The excessive band gap of metal oxide photoanodes currently poses a significant challenge to scaling up photoelectrochemical water splitting and CO2 reduction processes. However, metal sulfides with a 2D nanostructured morphology present a promising alternative, offering improved optoelectronic properties and catalytic capabilities in the oxygen evolution reaction (OER). Furthermore, this study breaks new ground by demonstrating, for the first time, the visible spectra absorption capabilities of SnxSy photoanodes. These photoanodes were fabricated using facile non-vacuum techniques and subsequently post-annealed in a sulfur atmosphere. This process yielded SnS2 multilayer nanosheets exhibiting remarkable visible-light absorption down to 900 nm wavelengths.

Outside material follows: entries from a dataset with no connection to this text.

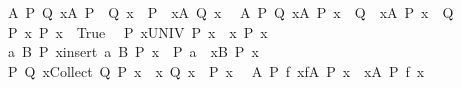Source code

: \begin{isabellebody}
\ \ {\isachardoublequoteopen}{\isasymAnd}A\ P\ Q{\isachardot}{\kern0pt}\ {\isacharparenleft}{\kern0pt}{\isasymforall}x{\isasymin}A{\isachardot}{\kern0pt}\ P\ {\isasymlongrightarrow}\ Q\ x{\isacharparenright}{\kern0pt}\ {\isasymlongleftrightarrow}\ {\isacharparenleft}{\kern0pt}P\ {\isasymlongrightarrow}\ {\isacharparenleft}{\kern0pt}{\isasymforall}x{\isasymin}A{\isachardot}{\kern0pt}\ Q\ x{\isacharparenright}{\kern0pt}{\isacharparenright}{\kern0pt}{\isachardoublequoteclose}\isanewline
\ \ {\isachardoublequoteopen}{\isasymAnd}A\ P\ Q{\isachardot}{\kern0pt}\ {\isacharparenleft}{\kern0pt}{\isasymforall}x{\isasymin}A{\isachardot}{\kern0pt}\ P\ x\ {\isasymlongrightarrow}\ Q{\isacharparenright}{\kern0pt}\ {\isasymlongleftrightarrow}\ {\isacharparenleft}{\kern0pt}{\isacharparenleft}{\kern0pt}{\isasymexists}x{\isasymin}A{\isachardot}{\kern0pt}\ P\ x{\isacharparenright}{\kern0pt}\ {\isasymlongrightarrow}\ Q{\isacharparenright}{\kern0pt}{\isachardoublequoteclose}\isanewline
\ \ {\isachardoublequoteopen}{\isasymAnd}P{\isachardot}{\kern0pt}\ {\isacharparenleft}{\kern0pt}{\isasymforall}x{\isasymin}{\isacharbraceleft}{\kern0pt}{\isacharbraceright}{\kern0pt}{\isachardot}{\kern0pt}\ P\ x{\isacharparenright}{\kern0pt}\ {\isasymlongleftrightarrow}\ True{\isachardoublequoteclose}\isanewline
\ \ {\isachardoublequoteopen}{\isasymAnd}P{\isachardot}{\kern0pt}\ {\isacharparenleft}{\kern0pt}{\isasymforall}x{\isasymin}UNIV{\isachardot}{\kern0pt}\ P\ x{\isacharparenright}{\kern0pt}\ {\isasymlongleftrightarrow}\ {\isacharparenleft}{\kern0pt}{\isasymforall}x{\isachardot}{\kern0pt}\ P\ x{\isacharparenright}{\kern0pt}{\isachardoublequoteclose}\isanewline
\ \ {\isachardoublequoteopen}{\isasymAnd}a\ B\ P{\isachardot}{\kern0pt}\ {\isacharparenleft}{\kern0pt}{\isasymforall}x{\isasymin}insert\ a\ B{\isachardot}{\kern0pt}\ P\ x{\isacharparenright}{\kern0pt}\ {\isasymlongleftrightarrow}\ {\isacharparenleft}{\kern0pt}P\ a\ {\isasymand}\ {\isacharparenleft}{\kern0pt}{\isasymforall}x{\isasymin}B{\isachardot}{\kern0pt}\ P\ x{\isacharparenright}{\kern0pt}{\isacharparenright}{\kern0pt}{\isachardoublequoteclose}\isanewline
\ \ {\isachardoublequoteopen}{\isasymAnd}P\ Q{\isachardot}{\kern0pt}\ {\isacharparenleft}{\kern0pt}{\isasymforall}x{\isasymin}Collect\ Q{\isachardot}{\kern0pt}\ P\ x{\isacharparenright}{\kern0pt}\ {\isasymlongleftrightarrow}\ {\isacharparenleft}{\kern0pt}{\isasymforall}x{\isachardot}{\kern0pt}\ Q\ x\ {\isasymlongrightarrow}\ P\ x{\isacharparenright}{\kern0pt}{\isachardoublequoteclose}\isanewline
\ \ {\isachardoublequoteopen}{\isasymAnd}A\ P\ f{\isachardot}{\kern0pt}\ {\isacharparenleft}{\kern0pt}{\isasymforall}x{\isasymin}f{\isacharbackquote}{\kern0pt}A{\isachardot}{\kern0pt}\ P\ x{\isacharparenright}{\kern0pt}\ {\isasymlongleftrightarrow}\ {\isacharparenleft}{\kern0pt}{\isasymforall}x{\isasymin}A{\isachardot}{\kern0pt}\ P\ {\isacharparenleft}{\kern0pt}f\ x{\isacharparenright}{\kern0pt}{\isacharparenright}{\kern0pt}{\isachardoublequoteclose}\isanewline

\end{isabellebody}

Annealing at an optimal temperature of 500 °C led to remarkable results, including photovoltages exceeding 1 V and photocurrents surpassing 1.6 mA/cm2 at 1.23VRHE. Moreover, we observed an impressive incident photon-to-current conversion efficiency (IPCE) of 75% at 330 nm. Notably, photon conversion within the 500–900 nm range (down to 1.37 eV) associates with a phase transformation from orthorhombic α-SnS to Sn2S3, and subsequently to hexagonal SnS2. Furthermore, IPCE plays a crucial role in elucidating effective phase transformation and photon conversion at wavelengths below the dominant direct band gap for SnS2. This observation suggests the potential existence of indirect transitions or confinement effects within the low-dimensional nanosheets. In conclusion, SnS2 nanosheets, fabricated through solution-processed methods, hold immense promise for the development of large-scale, cost-effective, and efficient photoelectrochemical devices.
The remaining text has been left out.